[WHAT YOU ARE ASKED TO DO] Copy out the lines of the records below, and only those lines, from the one with "Kevin Machado Gamboa" through the one with "Simple translator of", exactly as they appear.

+++++

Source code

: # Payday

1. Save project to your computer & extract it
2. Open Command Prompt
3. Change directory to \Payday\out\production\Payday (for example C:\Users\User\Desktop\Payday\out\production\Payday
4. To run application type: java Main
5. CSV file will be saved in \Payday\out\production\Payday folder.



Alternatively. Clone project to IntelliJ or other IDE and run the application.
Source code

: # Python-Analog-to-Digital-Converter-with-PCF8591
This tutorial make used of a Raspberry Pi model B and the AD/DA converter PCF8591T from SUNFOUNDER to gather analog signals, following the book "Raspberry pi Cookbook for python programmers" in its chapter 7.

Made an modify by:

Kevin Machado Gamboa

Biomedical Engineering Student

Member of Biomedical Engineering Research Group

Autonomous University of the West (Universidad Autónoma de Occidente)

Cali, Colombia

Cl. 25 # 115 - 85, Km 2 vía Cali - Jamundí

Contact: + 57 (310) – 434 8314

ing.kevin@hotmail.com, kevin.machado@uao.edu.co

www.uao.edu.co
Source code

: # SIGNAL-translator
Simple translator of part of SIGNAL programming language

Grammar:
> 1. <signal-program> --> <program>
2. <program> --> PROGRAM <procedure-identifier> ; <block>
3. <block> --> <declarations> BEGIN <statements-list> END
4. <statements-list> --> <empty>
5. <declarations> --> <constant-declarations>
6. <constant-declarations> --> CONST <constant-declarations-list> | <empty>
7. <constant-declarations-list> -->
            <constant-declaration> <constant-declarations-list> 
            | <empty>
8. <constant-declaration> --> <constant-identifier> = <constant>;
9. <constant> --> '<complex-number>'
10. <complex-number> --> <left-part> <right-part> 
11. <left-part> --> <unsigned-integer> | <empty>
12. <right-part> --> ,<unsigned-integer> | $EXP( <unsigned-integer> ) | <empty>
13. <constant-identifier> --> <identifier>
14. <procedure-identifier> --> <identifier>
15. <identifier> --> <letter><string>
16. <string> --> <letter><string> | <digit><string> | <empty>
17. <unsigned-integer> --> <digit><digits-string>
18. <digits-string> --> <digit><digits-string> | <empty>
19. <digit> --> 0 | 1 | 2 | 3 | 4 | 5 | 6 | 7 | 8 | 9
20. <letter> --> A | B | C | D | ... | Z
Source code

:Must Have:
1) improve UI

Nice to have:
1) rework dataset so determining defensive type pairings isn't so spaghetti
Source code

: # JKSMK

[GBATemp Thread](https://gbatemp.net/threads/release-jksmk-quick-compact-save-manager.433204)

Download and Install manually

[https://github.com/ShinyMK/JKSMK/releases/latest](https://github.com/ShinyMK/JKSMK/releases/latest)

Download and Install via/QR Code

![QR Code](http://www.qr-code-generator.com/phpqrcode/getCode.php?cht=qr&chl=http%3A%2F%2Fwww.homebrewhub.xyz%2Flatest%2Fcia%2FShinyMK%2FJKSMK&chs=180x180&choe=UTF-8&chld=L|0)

+++++

[COMPLETED TASK]
Kevin Machado Gamboa

Biomedical Engineering Student

Member of Biomedical Engineering Research Group

Autonomous University of the West (Universidad Autónoma de Occidente)

Cali, Colombia

Cl. 25 # 115 - 85, Km 2 vía Cali - Jamundí

Contact: + 57 (310) – 434 8314

ing.kevin@hotmail.com, kevin.machado@uao.edu.co

www.uao.edu.co
Source code

: # SIGNAL-translator
Simple translator of part of SIGNAL programming language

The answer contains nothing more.